The coefficient of static friction is 0.60 between the two blocks in
  figure. The coefficient of kinetic friction between the lower block
  and the floor is 0.20. Force F⃗  causes both blocks to cross a
  distance of 5.0m , starting from rest.
What is the least amount of time in which this motion can be completed
  without the top block sliding on the lower block?


Here's how I did it. I calculated the maximum force that won't cause the blocks to slide. The answer I got was 23.52N. So far the cannonical answer agrees with me.
Now I subtract the force of friction on the bottom block (13.72N) from the total tension on the rope and get 9.8N . The answer still agrees with me.
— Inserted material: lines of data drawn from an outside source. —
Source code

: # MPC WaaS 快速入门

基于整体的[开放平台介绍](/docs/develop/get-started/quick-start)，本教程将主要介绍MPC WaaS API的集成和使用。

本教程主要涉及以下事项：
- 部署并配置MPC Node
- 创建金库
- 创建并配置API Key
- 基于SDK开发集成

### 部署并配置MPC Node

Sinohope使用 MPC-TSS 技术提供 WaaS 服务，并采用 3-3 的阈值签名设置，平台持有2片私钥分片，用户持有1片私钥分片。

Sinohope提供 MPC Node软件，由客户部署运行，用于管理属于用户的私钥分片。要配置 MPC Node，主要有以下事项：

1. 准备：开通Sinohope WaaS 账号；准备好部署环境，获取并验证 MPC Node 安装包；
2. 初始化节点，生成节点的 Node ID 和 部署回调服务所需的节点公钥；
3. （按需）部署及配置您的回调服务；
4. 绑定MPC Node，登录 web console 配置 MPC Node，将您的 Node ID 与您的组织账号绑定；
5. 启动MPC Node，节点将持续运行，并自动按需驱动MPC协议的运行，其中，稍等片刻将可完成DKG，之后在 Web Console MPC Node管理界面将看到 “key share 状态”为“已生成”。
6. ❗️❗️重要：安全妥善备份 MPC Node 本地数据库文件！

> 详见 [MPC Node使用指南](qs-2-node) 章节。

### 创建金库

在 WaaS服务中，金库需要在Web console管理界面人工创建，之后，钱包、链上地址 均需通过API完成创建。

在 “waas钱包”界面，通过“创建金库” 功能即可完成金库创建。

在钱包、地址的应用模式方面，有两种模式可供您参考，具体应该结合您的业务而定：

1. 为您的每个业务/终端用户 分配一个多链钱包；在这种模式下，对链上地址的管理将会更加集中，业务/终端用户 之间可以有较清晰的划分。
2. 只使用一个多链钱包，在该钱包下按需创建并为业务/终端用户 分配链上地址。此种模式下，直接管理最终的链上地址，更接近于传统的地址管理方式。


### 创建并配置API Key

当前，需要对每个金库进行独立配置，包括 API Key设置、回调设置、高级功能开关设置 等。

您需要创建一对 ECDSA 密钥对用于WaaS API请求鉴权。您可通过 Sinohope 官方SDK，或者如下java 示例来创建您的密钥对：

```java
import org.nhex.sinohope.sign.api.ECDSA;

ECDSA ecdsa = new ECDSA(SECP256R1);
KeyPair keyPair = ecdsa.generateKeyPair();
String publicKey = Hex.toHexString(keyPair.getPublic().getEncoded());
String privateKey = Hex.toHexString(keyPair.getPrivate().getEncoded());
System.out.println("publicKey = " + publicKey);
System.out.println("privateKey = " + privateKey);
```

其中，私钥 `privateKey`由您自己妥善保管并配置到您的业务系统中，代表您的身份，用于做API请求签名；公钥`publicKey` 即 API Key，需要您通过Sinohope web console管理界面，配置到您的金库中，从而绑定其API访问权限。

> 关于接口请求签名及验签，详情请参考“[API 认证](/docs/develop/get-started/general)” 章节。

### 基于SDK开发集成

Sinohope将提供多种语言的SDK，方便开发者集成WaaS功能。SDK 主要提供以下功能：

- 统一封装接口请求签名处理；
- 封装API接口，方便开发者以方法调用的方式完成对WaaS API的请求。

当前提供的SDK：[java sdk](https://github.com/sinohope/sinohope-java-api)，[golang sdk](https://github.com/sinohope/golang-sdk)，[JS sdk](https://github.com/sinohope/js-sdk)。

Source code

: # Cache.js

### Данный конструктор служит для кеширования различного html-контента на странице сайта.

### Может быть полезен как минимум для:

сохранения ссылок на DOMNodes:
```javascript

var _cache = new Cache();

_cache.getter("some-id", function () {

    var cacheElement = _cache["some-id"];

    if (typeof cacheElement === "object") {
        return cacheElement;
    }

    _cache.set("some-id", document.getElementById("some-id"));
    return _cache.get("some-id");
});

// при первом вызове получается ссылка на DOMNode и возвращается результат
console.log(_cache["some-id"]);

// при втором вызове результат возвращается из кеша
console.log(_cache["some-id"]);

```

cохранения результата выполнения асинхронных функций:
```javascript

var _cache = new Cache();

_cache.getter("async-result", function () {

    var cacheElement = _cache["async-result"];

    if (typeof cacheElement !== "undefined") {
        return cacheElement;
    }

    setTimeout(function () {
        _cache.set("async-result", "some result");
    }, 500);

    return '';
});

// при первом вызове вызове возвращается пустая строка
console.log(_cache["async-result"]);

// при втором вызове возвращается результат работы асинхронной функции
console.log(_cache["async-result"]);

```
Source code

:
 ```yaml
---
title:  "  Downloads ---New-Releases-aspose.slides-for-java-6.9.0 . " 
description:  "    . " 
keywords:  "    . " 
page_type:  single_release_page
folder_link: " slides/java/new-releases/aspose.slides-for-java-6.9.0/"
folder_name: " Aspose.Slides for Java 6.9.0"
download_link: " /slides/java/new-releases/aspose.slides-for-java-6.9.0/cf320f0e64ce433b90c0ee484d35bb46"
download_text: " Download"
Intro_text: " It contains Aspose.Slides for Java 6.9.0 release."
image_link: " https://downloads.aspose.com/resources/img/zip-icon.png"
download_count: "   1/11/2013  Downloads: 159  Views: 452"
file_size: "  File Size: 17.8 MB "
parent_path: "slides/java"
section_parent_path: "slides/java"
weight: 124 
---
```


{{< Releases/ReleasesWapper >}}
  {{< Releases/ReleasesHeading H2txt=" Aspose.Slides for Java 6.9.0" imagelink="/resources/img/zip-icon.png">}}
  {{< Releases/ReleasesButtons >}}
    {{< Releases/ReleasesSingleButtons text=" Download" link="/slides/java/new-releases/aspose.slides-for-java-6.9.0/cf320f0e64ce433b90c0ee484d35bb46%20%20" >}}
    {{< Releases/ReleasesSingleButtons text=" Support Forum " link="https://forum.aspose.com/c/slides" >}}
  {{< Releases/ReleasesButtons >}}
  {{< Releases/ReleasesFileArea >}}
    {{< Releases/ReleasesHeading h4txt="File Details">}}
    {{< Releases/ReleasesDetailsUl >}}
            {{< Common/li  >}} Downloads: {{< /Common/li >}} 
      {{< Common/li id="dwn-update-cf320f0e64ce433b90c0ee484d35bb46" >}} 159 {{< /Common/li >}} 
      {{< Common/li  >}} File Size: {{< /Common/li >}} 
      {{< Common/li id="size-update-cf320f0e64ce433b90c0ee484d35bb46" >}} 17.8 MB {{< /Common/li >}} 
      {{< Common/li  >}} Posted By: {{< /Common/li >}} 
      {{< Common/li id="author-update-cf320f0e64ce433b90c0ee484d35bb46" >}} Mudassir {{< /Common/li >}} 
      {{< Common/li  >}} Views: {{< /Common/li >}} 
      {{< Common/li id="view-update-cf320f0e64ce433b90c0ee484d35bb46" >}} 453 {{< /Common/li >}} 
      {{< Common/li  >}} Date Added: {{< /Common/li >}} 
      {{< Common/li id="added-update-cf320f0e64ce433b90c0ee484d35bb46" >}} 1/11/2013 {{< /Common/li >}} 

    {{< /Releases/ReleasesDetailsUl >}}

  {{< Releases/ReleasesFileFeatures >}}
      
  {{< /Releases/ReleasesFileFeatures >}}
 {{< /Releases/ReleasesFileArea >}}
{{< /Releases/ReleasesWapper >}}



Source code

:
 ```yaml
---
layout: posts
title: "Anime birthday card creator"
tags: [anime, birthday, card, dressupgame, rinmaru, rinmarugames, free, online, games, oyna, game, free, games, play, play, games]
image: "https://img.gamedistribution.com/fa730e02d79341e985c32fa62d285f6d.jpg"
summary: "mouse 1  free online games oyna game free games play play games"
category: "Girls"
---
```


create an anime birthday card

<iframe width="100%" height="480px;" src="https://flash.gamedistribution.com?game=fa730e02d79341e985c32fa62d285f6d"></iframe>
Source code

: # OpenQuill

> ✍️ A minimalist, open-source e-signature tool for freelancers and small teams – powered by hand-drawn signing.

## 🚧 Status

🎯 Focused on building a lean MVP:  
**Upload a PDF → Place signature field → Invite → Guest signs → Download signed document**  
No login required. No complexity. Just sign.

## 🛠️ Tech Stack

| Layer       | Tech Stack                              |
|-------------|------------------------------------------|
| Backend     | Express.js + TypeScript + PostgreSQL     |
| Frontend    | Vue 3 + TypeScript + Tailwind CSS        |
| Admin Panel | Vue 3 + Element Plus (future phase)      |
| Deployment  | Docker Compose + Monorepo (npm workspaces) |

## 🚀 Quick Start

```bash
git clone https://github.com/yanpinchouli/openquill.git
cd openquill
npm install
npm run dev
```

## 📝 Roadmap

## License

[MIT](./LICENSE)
Here's where it diverges. To find the acceleration I take the net force (9.8N) and using F=ma where m = (mass of top block + mass of bottom block = 7kg), I get an acceleration of 1.4m/s^2
The answer key uses F=ma, but instead of taking m as mass of both blocks they take m to be the mass of the bottom block alone so they get an acceleration of 3.27m/s^2. Why are they doing this? 
 A: 
Here's how I did it. I calculated the maximum force that won't cause the blocks to slide. The answer I got was 23.52N. 

Your answer key is correct. You made a mistake in the above. That value is not the maximum value of the force $\vec F$. It is instead the maximum value of the force of static friction between the two blocks. It's a very good idea to identify all of the forces and all of the constraints. A free body diagram sometimes helps in this regard.
There are two horizontal forces acting on the top block, the external force $F$ (directed forward) and the frictional force $F_1$ (directed backwards) between the two blocks. The net force on the top block is thus $F-F_1$, making the acceleration of the top block $\frac{F-F_1}{4\,\text{kg}}$. There are two horizontal forces acting on the bottom block, the frictional forces $F_1$ (directed forward) and $F_2$ (directed backwards). The net force on the bottom  block is thus $F_1-F_2$, making the acceleration of the bottom block $\frac{F_1-F_2}{3\,\text{kg}}$.
We want the two blocks to accelerate as one, so $a = \frac{F-F_2}{7 kg} = \frac{F-F_1}{4\,\text{kg}} = \frac{F_1-F_2}{3\,\text{kg}}$. There's an easy way to solve this problem and two harder ways to solve it. The easy way is to just look at the bottom block. We know the forces $F_1$ and $F_2$; they're $0.6\cdot 4\,\text{kg} \cdot 9.8\,\text{m}/\text{s}^2 = 23.52\, \text{N}$ and $0.2\cdot 7\,\text{kg} \cdot 9.8\,\text{m}/\text{s}^2 = 13.72\, \text{N}$. The bottom block (and hence the stack) accelerates at $a = \frac{F_1-F_2}{3\,\text{kg}} = \frac {9.8} 3\,\text{m}/\text{s}^2$.
The two hard ways that I mentioned above? Those would involve solving for the acceleration of the stack, $\frac{F - F_2}{7\,\text{kg}}$, or the acceleration of the top block $\frac{F - F_1}{4\,\text{kg}}$. You'll need to solve for $F$ before you can use these expressions. Why bother when you don't need to do that?